-- What to produce --
Each line from the one that contains "targets are: cancer" to the last line of the records below must be restated word for word.

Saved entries
┌────────

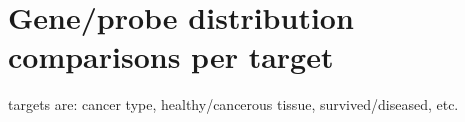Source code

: \documentclass[a4paper,10pt]{article}
\begin{document}
\section{Gene/probe distribution comparisons per target}
%
targets are: cancer type, healthy/cancerous tissue, survived/diseased, etc.




\end{document}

└────────

-- Solution to the problem --
targets are: cancer type, healthy/cancerous tissue, survived/diseased, etc.




\end{document}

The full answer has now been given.